On Wed, Sep 8, 2021 at 1:08 PM Corentin <corentin.jabot@gmail.com> wrote:

On Wed, Sep 8, 2021 at 6:50 PM Jens Maurer <Jens.Maurer@gmx.net> wrote:
On 08/09/2021 18.08, Hubert Tong via SG16 wrote:
> As it is, I think it is worthwhile to revisit whether the generality of the implementation-defined behaviour is advisable. It seems that, as the paper evolved, at least one implementation-injected alias was meant to be the "preferred name" on the system returned or recognized by various APIs (e.g., iconv_open). Even that is problematic: There is a tendency in converter applications to treat a de facto "reigning" extension as being what is meant when the non-extended standard is requested.
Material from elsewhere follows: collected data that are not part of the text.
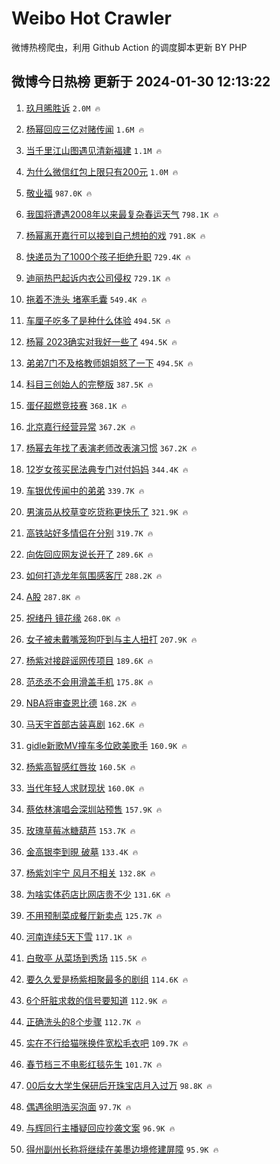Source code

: # Weibo Hot Crawler 



微博热榜爬虫，利用 Github Action 的调度脚本更新 BY PHP 


## 微博今日热榜 更新于 2024-01-30 12:13:22 
1. [玖月晞胜诉](https://s.weibo.com/weibo?q=%23%E7%8E%96%E6%9C%88%E6%99%9E%E8%83%9C%E8%AF%89%23&t=31&band_rank=1&Refer=top) `2.0M 🔥` 

1. [杨幂回应三亿对赌传闻](https://s.weibo.com/weibo?q=%23%E6%9D%A8%E5%B9%82%E5%9B%9E%E5%BA%94%E4%B8%89%E4%BA%BF%E5%AF%B9%E8%B5%8C%E4%BC%A0%E9%97%BB%23&t=31&band_rank=2&Refer=top) `1.6M 🔥` 

1. [当千里江山图遇见清新福建](https://s.weibo.com/weibo?q=%23%E5%BD%93%E5%8D%83%E9%87%8C%E6%B1%9F%E5%B1%B1%E5%9B%BE%E9%81%87%E8%A7%81%E6%B8%85%E6%96%B0%E7%A6%8F%E5%BB%BA%23&t=31&band_rank=3&Refer=top) `1.1M 🔥` 

1. [为什么微信红包上限只有200元](https://s.weibo.com/weibo?q=%23%E4%B8%BA%E4%BB%80%E4%B9%88%E5%BE%AE%E4%BF%A1%E7%BA%A2%E5%8C%85%E4%B8%8A%E9%99%90%E5%8F%AA%E6%9C%89200%E5%85%83%23&t=31&band_rank=4&Refer=top) `1.0M 🔥` 

1. [敬业福](https://s.weibo.com/weibo?q=%E6%95%AC%E4%B8%9A%E7%A6%8F&t=31&band_rank=5&Refer=top) `987.0K 🔥` 

1. [我国将遭遇2008年以来最复杂春运天气](https://s.weibo.com/weibo?q=%23%E6%88%91%E5%9B%BD%E5%B0%86%E9%81%AD%E9%81%872008%E5%B9%B4%E4%BB%A5%E6%9D%A5%E6%9C%80%E5%A4%8D%E6%9D%82%E6%98%A5%E8%BF%90%E5%A4%A9%E6%B0%94%23&t=31&band_rank=6&Refer=top) `798.1K 🔥` 

1. [杨幂离开嘉行可以接到自己想拍的戏](https://s.weibo.com/weibo?q=%23%E6%9D%A8%E5%B9%82%E7%A6%BB%E5%BC%80%E5%98%89%E8%A1%8C%E5%8F%AF%E4%BB%A5%E6%8E%A5%E5%88%B0%E8%87%AA%E5%B7%B1%E6%83%B3%E6%8B%8D%E7%9A%84%E6%88%8F%23&t=31&band_rank=7&Refer=top) `791.8K 🔥` 

1. [快递员为了1000个孩子拒绝升职](https://s.weibo.com/weibo?q=%23%E5%BF%AB%E9%80%92%E5%91%98%E4%B8%BA%E4%BA%861000%E4%B8%AA%E5%AD%A9%E5%AD%90%E6%8B%92%E7%BB%9D%E5%8D%87%E8%81%8C%23&t=31&band_rank=8&Refer=top) `729.4K 🔥` 

1. [迪丽热巴起诉内衣公司侵权](https://s.weibo.com/weibo?q=%23%E8%BF%AA%E4%B8%BD%E7%83%AD%E5%B7%B4%E8%B5%B7%E8%AF%89%E5%86%85%E8%A1%A3%E5%85%AC%E5%8F%B8%E4%BE%B5%E6%9D%83%23&t=31&band_rank=9&Refer=top) `729.1K 🔥` 

1. [拖着不洗头 堵塞毛囊](https://s.weibo.com/weibo?q=%E6%8B%96%E7%9D%80%E4%B8%8D%E6%B4%97%E5%A4%B4%20%E5%A0%B5%E5%A1%9E%E6%AF%9B%E5%9B%8A&t=31&band_rank=10&Refer=top) `549.4K 🔥` 

1. [车厘子吃多了是种什么体验](https://s.weibo.com/weibo?q=%E8%BD%A6%E5%8E%98%E5%AD%90%E5%90%83%E5%A4%9A%E4%BA%86%E6%98%AF%E7%A7%8D%E4%BB%80%E4%B9%88%E4%BD%93%E9%AA%8C&t=31&band_rank=11&Refer=top) `494.5K 🔥` 

1. [杨幂 2023确实对我好一些了](https://s.weibo.com/weibo?q=%E6%9D%A8%E5%B9%82%202023%E7%A1%AE%E5%AE%9E%E5%AF%B9%E6%88%91%E5%A5%BD%E4%B8%80%E4%BA%9B%E4%BA%86&t=31&band_rank=12&Refer=top) `494.5K 🔥` 

1. [弟弟7门不及格教师姐姐怒了一下](https://s.weibo.com/weibo?q=%23%E5%BC%9F%E5%BC%9F7%E9%97%A8%E4%B8%8D%E5%8F%8A%E6%A0%BC%E6%95%99%E5%B8%88%E5%A7%90%E5%A7%90%E6%80%92%E4%BA%86%E4%B8%80%E4%B8%8B%23&t=31&band_rank=13&Refer=top) `494.5K 🔥` 

1. [科目三创始人的完整版](https://s.weibo.com/weibo?q=%E7%A7%91%E7%9B%AE%E4%B8%89%E5%88%9B%E5%A7%8B%E4%BA%BA%E7%9A%84%E5%AE%8C%E6%95%B4%E7%89%88&t=31&band_rank=14&Refer=top) `387.5K 🔥` 

1. [蛋仔超燃竞技赛](https://s.weibo.com/weibo?q=%23%E8%9B%8B%E4%BB%94%E8%B6%85%E7%87%83%E7%AB%9E%E6%8A%80%E8%B5%9B%23&t=31&band_rank=15&Refer=top) `368.1K 🔥` 

1. [北京嘉行经营异常](https://s.weibo.com/weibo?q=%23%E5%8C%97%E4%BA%AC%E5%98%89%E8%A1%8C%E7%BB%8F%E8%90%A5%E5%BC%82%E5%B8%B8%23&t=31&band_rank=16&Refer=top) `367.2K 🔥` 

1. [杨幂去年找了表演老师改表演习惯](https://s.weibo.com/weibo?q=%23%E6%9D%A8%E5%B9%82%E5%8E%BB%E5%B9%B4%E6%89%BE%E4%BA%86%E8%A1%A8%E6%BC%94%E8%80%81%E5%B8%88%E6%94%B9%E8%A1%A8%E6%BC%94%E4%B9%A0%E6%83%AF%23&t=31&band_rank=17&Refer=top) `367.2K 🔥` 

1. [12岁女孩买民法典专门对付妈妈](https://s.weibo.com/weibo?q=%2312%E5%B2%81%E5%A5%B3%E5%AD%A9%E4%B9%B0%E6%B0%91%E6%B3%95%E5%85%B8%E4%B8%93%E9%97%A8%E5%AF%B9%E4%BB%98%E5%A6%88%E5%A6%88%23&t=31&band_rank=18&Refer=top) `344.4K 🔥` 

1. [车银优传闻中的弟弟](https://s.weibo.com/weibo?q=%23%E8%BD%A6%E9%93%B6%E4%BC%98%E4%BC%A0%E9%97%BB%E4%B8%AD%E7%9A%84%E5%BC%9F%E5%BC%9F%23&t=31&band_rank=19&Refer=top) `339.7K 🔥` 

1. [男演员从校草变吃货称更快乐了](https://s.weibo.com/weibo?q=%23%E7%94%B7%E6%BC%94%E5%91%98%E4%BB%8E%E6%A0%A1%E8%8D%89%E5%8F%98%E5%90%83%E8%B4%A7%E7%A7%B0%E6%9B%B4%E5%BF%AB%E4%B9%90%E4%BA%86%23&t=31&band_rank=20&Refer=top) `321.9K 🔥` 

1. [高铁站好多情侣在分别](https://s.weibo.com/weibo?q=%23%E9%AB%98%E9%93%81%E7%AB%99%E5%A5%BD%E5%A4%9A%E6%83%85%E4%BE%A3%E5%9C%A8%E5%88%86%E5%88%AB%23&t=31&band_rank=21&Refer=top) `319.7K 🔥` 

1. [向佐回应网友说长开了](https://s.weibo.com/weibo?q=%23%E5%90%91%E4%BD%90%E5%9B%9E%E5%BA%94%E7%BD%91%E5%8F%8B%E8%AF%B4%E9%95%BF%E5%BC%80%E4%BA%86%23&t=31&band_rank=22&Refer=top) `289.6K 🔥` 

1. [如何打造龙年氛围感客厅](https://s.weibo.com/weibo?q=%23%E5%A6%82%E4%BD%95%E6%89%93%E9%80%A0%E9%BE%99%E5%B9%B4%E6%B0%9B%E5%9B%B4%E6%84%9F%E5%AE%A2%E5%8E%85%23&t=31&band_rank=23&Refer=top) `288.2K 🔥` 

1. [A股](https://s.weibo.com/weibo?q=A%E8%82%A1&t=31&band_rank=24&Refer=top) `287.8K 🔥` 

1. [祝绪丹 镜花缘](https://s.weibo.com/weibo?q=%E7%A5%9D%E7%BB%AA%E4%B8%B9%20%E9%95%9C%E8%8A%B1%E7%BC%98&t=31&band_rank=25&Refer=top) `268.0K 🔥` 

1. [女子被未戴嘴笼狗吓到与主人扭打](https://s.weibo.com/weibo?q=%23%E5%A5%B3%E5%AD%90%E8%A2%AB%E6%9C%AA%E6%88%B4%E5%98%B4%E7%AC%BC%E7%8B%97%E5%90%93%E5%88%B0%E4%B8%8E%E4%B8%BB%E4%BA%BA%E6%89%AD%E6%89%93%23&t=31&band_rank=26&Refer=top) `207.9K 🔥` 

1. [杨紫对接辟谣网传项目](https://s.weibo.com/weibo?q=%23%E6%9D%A8%E7%B4%AB%E5%AF%B9%E6%8E%A5%E8%BE%9F%E8%B0%A3%E7%BD%91%E4%BC%A0%E9%A1%B9%E7%9B%AE%23&t=31&band_rank=27&Refer=top) `189.6K 🔥` 

1. [范丞丞不会用滑盖手机](https://s.weibo.com/weibo?q=%23%E8%8C%83%E4%B8%9E%E4%B8%9E%E4%B8%8D%E4%BC%9A%E7%94%A8%E6%BB%91%E7%9B%96%E6%89%8B%E6%9C%BA%23&t=31&band_rank=28&Refer=top) `175.8K 🔥` 

1. [NBA将审查恩比德](https://s.weibo.com/weibo?q=%23NBA%E5%B0%86%E5%AE%A1%E6%9F%A5%E6%81%A9%E6%AF%94%E5%BE%B7%23&t=31&band_rank=29&Refer=top) `168.2K 🔥` 

1. [马天宇首部古装喜剧](https://s.weibo.com/weibo?q=%23%E9%A9%AC%E5%A4%A9%E5%AE%87%E9%A6%96%E9%83%A8%E5%8F%A4%E8%A3%85%E5%96%9C%E5%89%A7%23&t=31&band_rank=30&Refer=top) `162.6K 🔥` 

1. [gidle新歌MV撞车多位欧美歌手](https://s.weibo.com/weibo?q=%23gidle%E6%96%B0%E6%AD%8CMV%E6%92%9E%E8%BD%A6%E5%A4%9A%E4%BD%8D%E6%AC%A7%E7%BE%8E%E6%AD%8C%E6%89%8B%23&t=31&band_rank=31&Refer=top) `160.9K 🔥` 

1. [杨紫高智感红唇妆](https://s.weibo.com/weibo?q=%23%E6%9D%A8%E7%B4%AB%E9%AB%98%E6%99%BA%E6%84%9F%E7%BA%A2%E5%94%87%E5%A6%86%23&t=31&band_rank=32&Refer=top) `160.5K 🔥` 

1. [当代年轻人求财现状](https://s.weibo.com/weibo?q=%23%E5%BD%93%E4%BB%A3%E5%B9%B4%E8%BD%BB%E4%BA%BA%E6%B1%82%E8%B4%A2%E7%8E%B0%E7%8A%B6%23&t=31&band_rank=33&Refer=top) `160.0K 🔥` 

1. [蔡依林演唱会深圳站预售](https://s.weibo.com/weibo?q=%23%E8%94%A1%E4%BE%9D%E6%9E%97%E6%BC%94%E5%94%B1%E4%BC%9A%E6%B7%B1%E5%9C%B3%E7%AB%99%E9%A2%84%E5%94%AE%23&t=31&band_rank=34&Refer=top) `157.9K 🔥` 

1. [玫瑰草莓冰糖葫芦](https://s.weibo.com/weibo?q=%23%E7%8E%AB%E7%91%B0%E8%8D%89%E8%8E%93%E5%86%B0%E7%B3%96%E8%91%AB%E8%8A%A6%23&t=31&band_rank=35&Refer=top) `153.7K 🔥` 

1. [金高银李到晛 破墓](https://s.weibo.com/weibo?q=%E9%87%91%E9%AB%98%E9%93%B6%E6%9D%8E%E5%88%B0%E6%99%9B%20%E7%A0%B4%E5%A2%93&t=31&band_rank=36&Refer=top) `133.4K 🔥` 

1. [杨紫刘宇宁 风月不相关](https://s.weibo.com/weibo?q=%E6%9D%A8%E7%B4%AB%E5%88%98%E5%AE%87%E5%AE%81%20%E9%A3%8E%E6%9C%88%E4%B8%8D%E7%9B%B8%E5%85%B3&t=31&band_rank=37&Refer=top) `132.8K 🔥` 

1. [为啥实体药店比网店贵不少](https://s.weibo.com/weibo?q=%23%E4%B8%BA%E5%95%A5%E5%AE%9E%E4%BD%93%E8%8D%AF%E5%BA%97%E6%AF%94%E7%BD%91%E5%BA%97%E8%B4%B5%E4%B8%8D%E5%B0%91%23&t=31&band_rank=38&Refer=top) `131.6K 🔥` 

1. [不用预制菜成餐厅新卖点](https://s.weibo.com/weibo?q=%23%E4%B8%8D%E7%94%A8%E9%A2%84%E5%88%B6%E8%8F%9C%E6%88%90%E9%A4%90%E5%8E%85%E6%96%B0%E5%8D%96%E7%82%B9%23&t=31&band_rank=39&Refer=top) `125.7K 🔥` 

1. [河南连续5天下雪](https://s.weibo.com/weibo?q=%23%E6%B2%B3%E5%8D%97%E8%BF%9E%E7%BB%AD5%E5%A4%A9%E4%B8%8B%E9%9B%AA%23&t=31&band_rank=40&Refer=top) `117.1K 🔥` 

1. [白敬亭 从菜场到秀场](https://s.weibo.com/weibo?q=%E7%99%BD%E6%95%AC%E4%BA%AD%20%E4%BB%8E%E8%8F%9C%E5%9C%BA%E5%88%B0%E7%A7%80%E5%9C%BA&t=31&band_rank=41&Refer=top) `115.5K 🔥` 

1. [要久久爱是杨紫相聚最多的剧组](https://s.weibo.com/weibo?q=%23%E8%A6%81%E4%B9%85%E4%B9%85%E7%88%B1%E6%98%AF%E6%9D%A8%E7%B4%AB%E7%9B%B8%E8%81%9A%E6%9C%80%E5%A4%9A%E7%9A%84%E5%89%A7%E7%BB%84%23&t=31&band_rank=42&Refer=top) `114.6K 🔥` 

1. [6个肝脏求救的信号要知道](https://s.weibo.com/weibo?q=%236%E4%B8%AA%E8%82%9D%E8%84%8F%E6%B1%82%E6%95%91%E7%9A%84%E4%BF%A1%E5%8F%B7%E8%A6%81%E7%9F%A5%E9%81%93%23&t=31&band_rank=43&Refer=top) `112.9K 🔥` 

1. [正确洗头的8个步骤](https://s.weibo.com/weibo?q=%E6%AD%A3%E7%A1%AE%E6%B4%97%E5%A4%B4%E7%9A%848%E4%B8%AA%E6%AD%A5%E9%AA%A4&t=31&band_rank=44&Refer=top) `112.7K 🔥` 

1. [实在不行给猫咪换件宽松毛衣吧](https://s.weibo.com/weibo?q=%23%E5%AE%9E%E5%9C%A8%E4%B8%8D%E8%A1%8C%E7%BB%99%E7%8C%AB%E5%92%AA%E6%8D%A2%E4%BB%B6%E5%AE%BD%E6%9D%BE%E6%AF%9B%E8%A1%A3%E5%90%A7%23&t=31&band_rank=45&Refer=top) `109.7K 🔥` 

1. [春节档三不电影红毯先生](https://s.weibo.com/weibo?q=%23%E6%98%A5%E8%8A%82%E6%A1%A3%E4%B8%89%E4%B8%8D%E7%94%B5%E5%BD%B1%E7%BA%A2%E6%AF%AF%E5%85%88%E7%94%9F%23&t=31&band_rank=46&Refer=top) `101.7K 🔥` 

1. [00后女大学生保研后开珠宝店月入过万](https://s.weibo.com/weibo?q=%2300%E5%90%8E%E5%A5%B3%E5%A4%A7%E5%AD%A6%E7%94%9F%E4%BF%9D%E7%A0%94%E5%90%8E%E5%BC%80%E7%8F%A0%E5%AE%9D%E5%BA%97%E6%9C%88%E5%85%A5%E8%BF%87%E4%B8%87%23&t=31&band_rank=47&Refer=top) `98.8K 🔥` 

1. [偶遇徐明浩买泡面](https://s.weibo.com/weibo?q=%23%E5%81%B6%E9%81%87%E5%BE%90%E6%98%8E%E6%B5%A9%E4%B9%B0%E6%B3%A1%E9%9D%A2%23&t=31&band_rank=48&Refer=top) `97.7K 🔥` 

1. [与辉同行主播疑回应抄袭文案](https://s.weibo.com/weibo?q=%23%E4%B8%8E%E8%BE%89%E5%90%8C%E8%A1%8C%E4%B8%BB%E6%92%AD%E7%96%91%E5%9B%9E%E5%BA%94%E6%8A%84%E8%A2%AD%E6%96%87%E6%A1%88%23&t=31&band_rank=49&Refer=top) `96.9K 🔥` 

1. [得州副州长称将继续在美墨边境修建屏障](https://s.weibo.com/weibo?q=%23%E5%BE%97%E5%B7%9E%E5%89%AF%E5%B7%9E%E9%95%BF%E7%A7%B0%E5%B0%86%E7%BB%A7%E7%BB%AD%E5%9C%A8%E7%BE%8E%E5%A2%A8%E8%BE%B9%E5%A2%83%E4%BF%AE%E5%BB%BA%E5%B1%8F%E9%9A%9C%23&t=31&band_rank=50&Refer=top) `95.9K 🔥`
In highly architected environments, the csShiftJIS and csWindows31J "problem" that is present in ICU would manifest as there being only one API-recognized "preferred name". The present design intent of P1885 in having non-overlapping sets of aliases is in conflict with the desire to associate the "preferred name" as an alias in such situations.

You seem to be saying that the preferred name for both csShiftJIS and
csWindows31J is supposed to be "Shift-JIS" (or so), but an alias is
supposed to be globally unique under P1885.

Yes, aliases and primary names are globally unique in P1885
As such an implementation that would return Windows31J for "Shift-JIS'' would not be valid.
Note that in a few cases, it is preferable to know both the name and the platform to derive an exact transcoding table.

The implementation-defined aliases permission does not allow for duplication.
It exists in case implementers want to add data from other sources like POSIX locale files or whatever GetCPInfoExA would return on windows. to the extent that it would not introduce duplication.

I believe that the "gotcha" on the ability to add data from other sources waters down the desirability of that ability by a lot.

I think Hubert point is that Windows users may not get the result they expect by constructing a text encoding from "Shift-JIS" - If what they want is actually  "Windows-31J", given that most users will refer to "Windows-31J" as "Shift JIS" colloquially. Unfortunately, I am not sure that any amount of API design can make that scenario less confusing.

Insisting that "Shift-JIS" is ambiguous and making the user disambiguate from a selection of choices is a possible direction to resolving this case; however, I believe an API design that is less ambitious could also make similar scenarios less confusing: That is, if the set of registered character sets and their associated properties are strictly a representation of the IANA character set registry.